Ridley Cyclocross frame sizing help.......Please

Can anyone steer me in the right direction on this one. I am buying my first cyclocross frameset and would like to know which size would be more suitable. I currently ride a 56 cm Cervelo Carbon Soloist and I’m looking to purchase a Ridley X Fire. Should I size down to a 54cm or keep it at 56cm. I am 6ft tall and just concerned that 54cm may be to small. Any feedback would be much appreciated…Thanks

I also ride a Soloist Carbon (54cm at 5-10") and just got a new cyclocross bike (53cm Felt, but measures about like a 54cm). Was looking at the Ridley ones as well (REALLY high bottom bracket!). From what I remember, I think you would need the 56cm as well, otherwise you would need a longer stem on the smaller bike, thus slowing down the handling on an already stretched out frame (NOT what you want in a cross bike). Most advocate seat height about the same, but about 1cm less reach.

Nice bike choices :wink:

If you want to match your road position and don’t have many spacers on the SLC then you will need to go for the 54 X-Fire with a 2cm longer stem (and it will need to be -17deg).

If you have lots of spacers 9more than 30mm) you could look at the 56 X-Fire but will still need flat stem.

Here’s my experience w/ sizing a Ridley X-Fire…
On the road I ride a 56cm Scott CR1 (56cm tt & 17cm ht) with a 110mm stem, some 20mm of spacers, 78.5cm cBB to top of saddle and nose of saddle about 8.5cm behind center of bb. I’m 6’1.5" w/ 34.5" inseam.

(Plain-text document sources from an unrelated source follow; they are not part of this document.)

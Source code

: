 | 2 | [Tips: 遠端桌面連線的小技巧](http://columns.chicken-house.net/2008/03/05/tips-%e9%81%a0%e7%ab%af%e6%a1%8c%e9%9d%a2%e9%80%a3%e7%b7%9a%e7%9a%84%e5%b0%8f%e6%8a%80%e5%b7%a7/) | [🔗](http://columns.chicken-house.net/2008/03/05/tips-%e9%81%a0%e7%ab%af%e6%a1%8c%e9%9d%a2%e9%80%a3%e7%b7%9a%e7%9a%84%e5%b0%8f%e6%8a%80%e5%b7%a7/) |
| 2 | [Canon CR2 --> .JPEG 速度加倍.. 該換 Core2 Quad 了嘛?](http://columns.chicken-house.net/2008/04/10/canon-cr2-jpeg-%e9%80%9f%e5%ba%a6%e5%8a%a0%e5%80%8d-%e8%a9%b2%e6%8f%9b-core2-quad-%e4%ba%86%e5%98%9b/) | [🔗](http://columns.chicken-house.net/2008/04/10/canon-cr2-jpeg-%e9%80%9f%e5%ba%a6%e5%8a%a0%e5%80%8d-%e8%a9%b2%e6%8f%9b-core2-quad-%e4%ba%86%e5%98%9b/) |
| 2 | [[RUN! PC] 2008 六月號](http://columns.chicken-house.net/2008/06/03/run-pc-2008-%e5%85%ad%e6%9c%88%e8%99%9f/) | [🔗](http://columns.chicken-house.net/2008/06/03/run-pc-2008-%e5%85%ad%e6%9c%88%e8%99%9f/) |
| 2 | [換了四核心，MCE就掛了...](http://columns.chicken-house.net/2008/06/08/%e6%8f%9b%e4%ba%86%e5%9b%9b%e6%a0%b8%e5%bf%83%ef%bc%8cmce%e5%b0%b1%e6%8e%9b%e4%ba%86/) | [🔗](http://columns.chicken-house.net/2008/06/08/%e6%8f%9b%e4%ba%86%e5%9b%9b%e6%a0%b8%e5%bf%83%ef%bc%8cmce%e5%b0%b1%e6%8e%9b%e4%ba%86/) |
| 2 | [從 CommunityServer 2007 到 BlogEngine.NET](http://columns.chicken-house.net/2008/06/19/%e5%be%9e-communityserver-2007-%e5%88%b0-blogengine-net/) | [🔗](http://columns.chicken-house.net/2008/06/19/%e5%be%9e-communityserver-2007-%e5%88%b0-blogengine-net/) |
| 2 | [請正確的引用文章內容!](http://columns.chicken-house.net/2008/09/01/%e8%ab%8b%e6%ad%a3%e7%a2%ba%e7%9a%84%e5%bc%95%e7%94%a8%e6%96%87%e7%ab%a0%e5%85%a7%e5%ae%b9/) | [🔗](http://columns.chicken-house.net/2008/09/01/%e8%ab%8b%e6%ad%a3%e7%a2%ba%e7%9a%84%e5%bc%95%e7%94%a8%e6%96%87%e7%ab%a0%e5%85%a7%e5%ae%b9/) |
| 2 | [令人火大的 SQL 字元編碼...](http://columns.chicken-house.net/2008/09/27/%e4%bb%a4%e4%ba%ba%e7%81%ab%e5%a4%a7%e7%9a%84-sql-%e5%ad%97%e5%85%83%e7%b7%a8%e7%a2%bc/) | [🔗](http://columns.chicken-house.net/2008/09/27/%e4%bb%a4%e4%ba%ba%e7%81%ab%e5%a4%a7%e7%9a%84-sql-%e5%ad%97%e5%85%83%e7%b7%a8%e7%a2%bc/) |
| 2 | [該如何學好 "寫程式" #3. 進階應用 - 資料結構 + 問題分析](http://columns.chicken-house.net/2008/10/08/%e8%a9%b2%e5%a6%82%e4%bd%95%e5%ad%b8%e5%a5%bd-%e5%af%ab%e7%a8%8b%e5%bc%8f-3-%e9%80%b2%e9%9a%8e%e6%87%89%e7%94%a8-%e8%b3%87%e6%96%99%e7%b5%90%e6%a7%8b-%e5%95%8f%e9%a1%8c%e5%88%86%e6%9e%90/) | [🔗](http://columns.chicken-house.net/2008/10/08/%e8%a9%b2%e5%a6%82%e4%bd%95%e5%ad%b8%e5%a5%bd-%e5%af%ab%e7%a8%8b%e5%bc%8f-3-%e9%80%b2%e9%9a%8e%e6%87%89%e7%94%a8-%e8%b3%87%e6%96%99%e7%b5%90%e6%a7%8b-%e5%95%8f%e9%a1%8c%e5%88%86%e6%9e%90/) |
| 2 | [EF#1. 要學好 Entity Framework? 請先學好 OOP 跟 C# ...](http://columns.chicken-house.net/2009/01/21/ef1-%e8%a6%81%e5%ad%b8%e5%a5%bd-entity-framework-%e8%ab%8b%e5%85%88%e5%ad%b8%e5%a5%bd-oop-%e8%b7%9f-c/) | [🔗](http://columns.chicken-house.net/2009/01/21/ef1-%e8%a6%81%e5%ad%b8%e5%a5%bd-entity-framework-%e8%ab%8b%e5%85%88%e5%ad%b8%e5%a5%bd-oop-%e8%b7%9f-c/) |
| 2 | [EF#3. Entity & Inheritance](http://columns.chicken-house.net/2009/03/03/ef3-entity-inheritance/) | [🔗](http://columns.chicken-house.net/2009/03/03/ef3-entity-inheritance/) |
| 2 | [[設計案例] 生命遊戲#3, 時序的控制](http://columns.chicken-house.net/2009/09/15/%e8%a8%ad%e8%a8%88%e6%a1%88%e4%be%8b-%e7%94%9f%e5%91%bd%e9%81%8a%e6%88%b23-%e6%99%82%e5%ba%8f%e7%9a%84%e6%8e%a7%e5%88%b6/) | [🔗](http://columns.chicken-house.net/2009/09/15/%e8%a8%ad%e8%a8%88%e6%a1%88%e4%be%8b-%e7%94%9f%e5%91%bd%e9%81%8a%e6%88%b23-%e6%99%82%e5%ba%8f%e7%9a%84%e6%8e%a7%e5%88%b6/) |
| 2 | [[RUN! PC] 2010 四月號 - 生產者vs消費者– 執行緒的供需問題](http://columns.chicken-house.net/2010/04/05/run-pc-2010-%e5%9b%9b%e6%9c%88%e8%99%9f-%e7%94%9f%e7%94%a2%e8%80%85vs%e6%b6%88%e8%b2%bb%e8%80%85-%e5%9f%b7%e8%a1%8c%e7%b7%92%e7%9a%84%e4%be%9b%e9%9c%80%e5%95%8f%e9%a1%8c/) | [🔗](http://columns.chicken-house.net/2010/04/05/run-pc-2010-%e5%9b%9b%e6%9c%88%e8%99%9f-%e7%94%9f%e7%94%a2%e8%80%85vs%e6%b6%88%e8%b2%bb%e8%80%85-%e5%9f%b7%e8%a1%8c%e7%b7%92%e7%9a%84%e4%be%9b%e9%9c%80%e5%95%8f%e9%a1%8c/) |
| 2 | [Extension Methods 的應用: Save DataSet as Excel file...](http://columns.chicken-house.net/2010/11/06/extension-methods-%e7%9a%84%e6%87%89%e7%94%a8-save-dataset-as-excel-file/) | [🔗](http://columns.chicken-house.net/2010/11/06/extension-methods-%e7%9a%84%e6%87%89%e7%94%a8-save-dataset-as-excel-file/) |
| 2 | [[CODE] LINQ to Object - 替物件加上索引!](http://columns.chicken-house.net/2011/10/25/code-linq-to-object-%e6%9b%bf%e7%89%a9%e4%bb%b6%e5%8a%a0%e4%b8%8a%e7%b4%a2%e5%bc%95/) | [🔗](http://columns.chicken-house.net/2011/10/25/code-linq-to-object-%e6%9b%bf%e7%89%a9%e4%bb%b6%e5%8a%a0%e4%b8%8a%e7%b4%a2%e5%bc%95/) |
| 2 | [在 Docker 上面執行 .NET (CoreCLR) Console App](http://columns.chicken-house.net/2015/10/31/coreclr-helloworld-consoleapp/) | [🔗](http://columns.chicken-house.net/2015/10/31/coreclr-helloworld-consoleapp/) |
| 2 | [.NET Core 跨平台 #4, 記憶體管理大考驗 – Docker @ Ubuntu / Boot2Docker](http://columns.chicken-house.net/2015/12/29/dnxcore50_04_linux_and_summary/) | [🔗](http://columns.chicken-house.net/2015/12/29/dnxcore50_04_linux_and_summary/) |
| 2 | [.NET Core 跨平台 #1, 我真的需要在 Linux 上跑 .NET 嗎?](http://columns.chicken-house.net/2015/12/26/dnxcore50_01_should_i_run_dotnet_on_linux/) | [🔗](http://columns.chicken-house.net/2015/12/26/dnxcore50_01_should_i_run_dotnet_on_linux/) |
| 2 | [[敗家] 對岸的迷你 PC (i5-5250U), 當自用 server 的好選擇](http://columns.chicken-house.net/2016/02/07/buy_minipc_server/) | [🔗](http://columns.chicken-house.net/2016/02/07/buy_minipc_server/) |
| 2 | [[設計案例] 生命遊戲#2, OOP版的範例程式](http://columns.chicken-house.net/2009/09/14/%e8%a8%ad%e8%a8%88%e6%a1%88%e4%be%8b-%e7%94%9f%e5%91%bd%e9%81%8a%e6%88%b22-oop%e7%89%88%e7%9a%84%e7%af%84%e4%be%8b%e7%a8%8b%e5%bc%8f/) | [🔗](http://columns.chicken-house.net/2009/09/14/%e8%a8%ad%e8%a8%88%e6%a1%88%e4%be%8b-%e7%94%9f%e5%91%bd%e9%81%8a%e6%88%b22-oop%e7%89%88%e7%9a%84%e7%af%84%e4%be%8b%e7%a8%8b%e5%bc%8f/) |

I know it looks like I should be on a larger road frame, but i carry more of my height in my legs and have a relatively shorter ape factor.

I got a 56cm X-Fire (56cm tt, 58mm BB drop and 18.5cm ht on top of a taller cross fork makes for a high front end). So i’m running less spacers under the stem than on my scott while also reducing bar drop by 2cm on the Ridley. My goal was to be able to ride more upright with my hands on the hoods most of the time. Keeping my saddle position the same with respect to the BB i had to shorten my stem by 2cm… so i’m running a 90cm on my XFire. The bike feels big, probably because of the shorter stem, long HT and the higher bb.

So now I’m thinking I might like the 54cm X-Fire better so that I could run a 110mm stem again. But I’d probably run into toe/front wheel overlap problems. So then I look at frames like the Scott CX which has a lower bb, adequately tall HT, 1cm shorter TT and a shallower HT angle which would likely fix toe/front wheel overlap problems.

In the end I guess if you’re running a long stem (130ish or more) on your road bike then keep the same size CX frame and get a shorter stem (unless you like being stretched out). But if, like me, you’re running a shorter stem on your road bike get a smaller CX frame, but watch the angles (because everything else being equal, a frame with a 73deg seat angle and a 55cm TT will have the same reach as a frame with a 74deg seat angle and a 54cm TT).

Hi,

I’m 5’10" (33" inseam) and ride a 56cm Cervelo R3.

Earlier this year I bought a Ridley Crossbow frame, also a 56cm, but once I’d partially built the frame up, it became obvious it was just too big, standover height was the problem, I would have done the boys some serious damage!! Anyway, luckily the store took the frame back and ordered me a 54cm and that fits just fine.

Good luck

Jon

I have 4 teammates riding Ridley. Each of them purchased a bike “1 size” smaller than they ride on the road.

Why? As mentioned, the BB height is high. Most of my buddies racing CCX wanted to have a smaller frame under them (easier to flick/bunny hop).

I ride a 55cm Colnago with a 54.3 cm. TT with a 12cm stem. I’d order a 52cm Ridley if I was ordering one.

BTW, I have a buddy selling a 54cm SuperCross with Campy Record/Chorus Carbon and Mavic Ksyrium SSC SL Tubulars. He’s asking $1350 plus shipping for the whole set-up.